Illustration: Chen Xia/Global Times
After the breakout of the Russia-Ukraine conflict early this year, US-led Western governments imposed a raft of sweeping financial sanctions on Moscow including freezing its foreign exchange reserves. The thought the US may move to grab anybody's assets who refuses to obey Washington's dictates is truly unnerving, which is now inducing more countries to diversify their reserve assets away from US dollars.
There exists another important factor driving more countries to push for a quicker pace of de-dollarization. The US Federal Reserve, led by egoism, only cares for America's and Wall Street investors' interests, and the American central bank has in the past years frequently bungled on its monetary policy, creating cyclical liquidity ups and downs, and inflationary crises - like the current wave of over 8.5 percent inflation unseen in 40 years.
Steep and incessant hikes of America's interest rates by the Fed inevitably has sparked an exodus of capital from the developing countries, which often leads to foreign debt defaults and implosion of many emerging market economies. Over the past decades, the world has witnessed many such economies - including Mexico, Argentina, Thailand, South Korea, Greece, Turkey and Sri Lanka - running into serious economic trouble because of the dollar-centric global financial system.
In recent years with the increased weaponization of the dollar and Washington's penchant to use the dollar to sanction the so-called "unruly" countries in America's eyes, many countries in the world have awakened and begun to experiment trading in their own national currencies and using other payment as well trade settlement systems other than the SWIFT code (Society for Worldwide Interbank Financial Telecommunication), which is largely at the disposal of the US government.
Since the 2008-09 global financial crisis which originated in the US, and quickly escalated into a global catastrophe, caused an economic tsunami pummeling all the countries and regions, more governments and central banks are exploring paths to break away from the dollar settlement and payment system, however, they have largely failed to make any headway to dent the dollar's global dominating position.
But this time, Russia wants to do something different, as Moscow is determined to launch a counter-offensive against Western sanctions and the dollar-centric global financial system.

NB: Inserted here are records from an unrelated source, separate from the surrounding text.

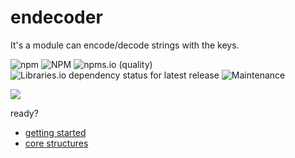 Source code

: # endecoder

It's a module can encode/decode strings with the keys.

![npm](https://img.shields.io/npm/v/endecoder)
![NPM](https://img.shields.io/npm/l/endecoder)
![npms.io (quality)](https://img.shields.io/npms-io/quality-score/endecoder)
![Libraries.io dependency status for latest release](https://img.shields.io/librariesio/release/npm/endecoder)
![Maintenance](https://img.shields.io/maintenance/yes/2022)

[![](https://nodei.co/npm/endecoder.svg?mini=true)](https://www.npmjs.com/package/endecoder)

ready?
- [getting started](./getting_started.md)
- [core structures](./core_structures.md)
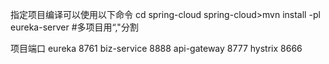 指定项目编译可以使用以下命令
cd spring-cloud
spring-cloud>mvn install -pl eureka-server #多项目用“,"分割

项目端口
eureka 8761
biz-service 8888
api-gateway 8777
hystrix 8666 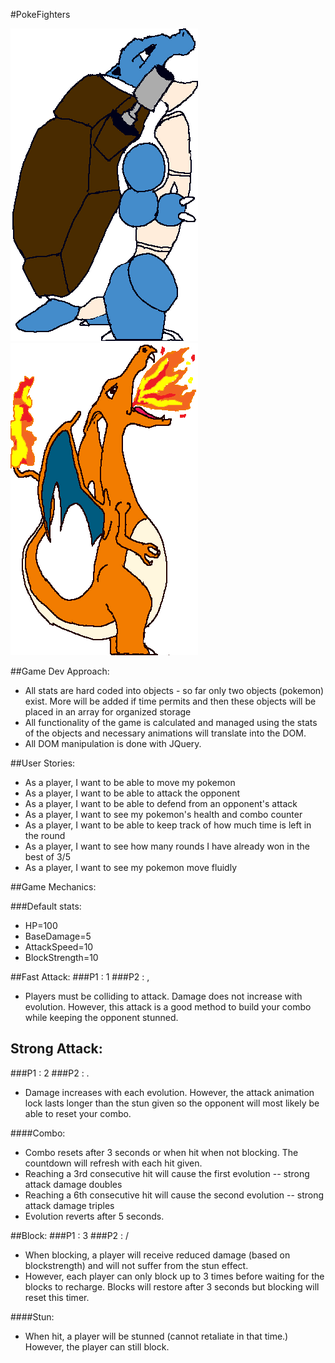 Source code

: #PokeFighters

![Image of Blastoise](img/Squirtle/blastoise.png)
![Image of Charizard](img/Charmander/charizard.png)

##Game Dev Approach:
* All stats are hard coded into objects - so far only two objects (pokemon) exist. More will be added if time permits and then these objects will be placed in an array for organized storage
* All functionality of the game is calculated and managed using the stats of the objects and necessary animations will translate into the DOM.
* All DOM manipulation is done with JQuery.

##User Stories:
* As a player, I want to be able to move my pokemon
* As a player, I want to be able to attack the opponent
* As a player, I want to be able to defend from an opponent's attack
* As a player, I want to see my pokemon's health and combo counter
* As a player, I want to be able to keep track of how much time is left in the round
* As a player, I want to see how many rounds I have already won in the best of 3/5
* As a player, I want to see my pokemon move fluidly

##Game Mechanics:

###Default stats:
* HP=100
* BaseDamage=5
* AttackSpeed=10
* BlockStrength=10


##Fast Attack:
###P1 :  1
###P2 :  ,
* Players must be colliding to attack. Damage does not increase with evolution. However, this attack is a good method to build your combo while keeping the opponent stunned.

## Strong Attack:
###P1 :  2
###P2 :  .
* Damage increases with each evolution. However, the attack animation lock lasts longer than the stun given so the opponent will most likely be able to reset your combo.

####Combo:

* Combo resets after 3 seconds or when hit when not blocking. The countdown will refresh with each hit given.
* Reaching a 3rd consecutive hit will cause the first evolution -- strong attack damage doubles
* Reaching a 6th consecutive hit will cause the second evolution -- strong attack damage triples
* Evolution reverts after 5 seconds.

##Block:
###P1 :  3
###P2 :  /

* When blocking, a player will receive reduced damage (based on blockstrength) and will not suffer from the stun effect.
* However, each player can only block up to 3 times before waiting for the blocks to recharge. Blocks will restore after 3 seconds but blocking will reset this timer.

####Stun:

* When hit, a player will be stunned (cannot retaliate in that time.) However, the player can still block. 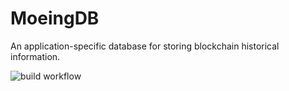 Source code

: # MoeingDB

An application-specific database for storing blockchain historical information.

![build workflow](https://github.com/smartbch/moeingdb/actions/workflows/main.yml/badge.svg)
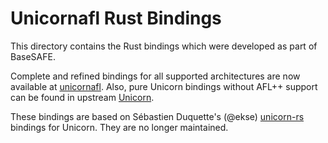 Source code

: # Unicornafl Rust Bindings

This directory contains the Rust bindings which were developed as part of BaseSAFE.

Complete and refined bindings for all supported architectures are now available at [unicornafl](https://github.com/AFLplusplus/unicornafl).
Also, pure Unicorn bindings without AFL++ support can be found in upstream [Unicorn](https://github.com/unicorn-engine/unicorn/tree/next).

These bindings are based on Sébastien Duquette's (@ekse) [unicorn-rs](https://github.com/unicorn-rs/unicorn-rs) bindings for Unicorn. They are no longer maintained. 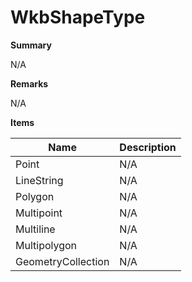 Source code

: # WkbShapeType

**Summary**

N/A

**Remarks**

N/A

**Items**

|Name|Description|
|---|---|
|Point|N/A|
|LineString|N/A|
|Polygon|N/A|
|Multipoint|N/A|
|Multiline|N/A|
|Multipolygon|N/A|
|GeometryCollection|N/A|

Angered by the unprecedented the Western financial and economic sanctions, Moscow asked all "unfriendly countries" that are imposing sanctions on it to pay for their fuel purchases in Russia's rubles. The brave measure, Russian economists say, immediately helped stabilize the value of the ruble and significantly defuse the negative impact of the Western sanctions. In addition to crude oil and natural gas, some of the economists have suggested Moscow extend the requirement for importers of Russia's grain, chemical fertilizers and other big-ticket products to transact in rubles, instead of dollars or euros.
Russia's highly daring and innovative move to stabilize its own currency in time of difficulty has greatly incentivized other governments to follow suit. Now, there are media reports saying the BRICS countries are seeking to discuss deepening trade in their own currencies. For example, the R5 initiative has been proposed, targeting the use of the respective national currencies of BRICS - ruble (Russia), rupee (India), rand (South Africa), real (Brazil) and renminbi (China), to help settle trade among themselves.
Therefore, the unprecedented Western sanctions imposed on Russia, including restrictions on its central bank, now increasingly threaten to dilute the dominance of the US dollar and may result in a more fragmented international monetary system. To date, Moscow has almost entirely sold off its American bonds, and lately, there are growing signs that the world's other major economies begin to dump US Treasuries and other dollar-denominated American assets.
The significance of Moscow's de-dollarization drive is that it is the most radical of de-dollarization measures taken by a sovereign nation. Russia has not only implemented de-dollarization measures domestically, but is also taking some tough measures in testing its own financial information exchange system.
Actually, Washington has only itself to blame. In the recent years, American politicians, jittery about the economic rise of China and other emerging market economies, have deliberately created economic decoupling, technological blockades and industrial chain disruptions, in order to thwart economic growth of its competitors. It is natural for other countries to take decisive counter measures, including dumping dollar assets and departing the US stock market.
And, given that the US has been aggressively using deficit financing to combat the economic ravages of COVID-19 pandemic, the sustainability of its debt might be called into question too.
The share of the US dollar assets among the foreign exchange reserves of global central banks dropped to 59 percent in the fourth quarter of 2020 - a 25-year low, driven by central bank actions and exchange rate fluctuations, the IMF reported last May. The share further dropped to 58.88 percent in first quarter of 2022, IMF data showed.
Since the US is stubbornly tethered to impeding and hurting other economies, its competitors have no obligations to embrace the outdated Bretton Woods system and help the US maintain the dollar hegemony. The dollar's decades-long dominance has placed America in a strong position to dictate the terms of global trade and finance for the last 70 years. It's high time for a change.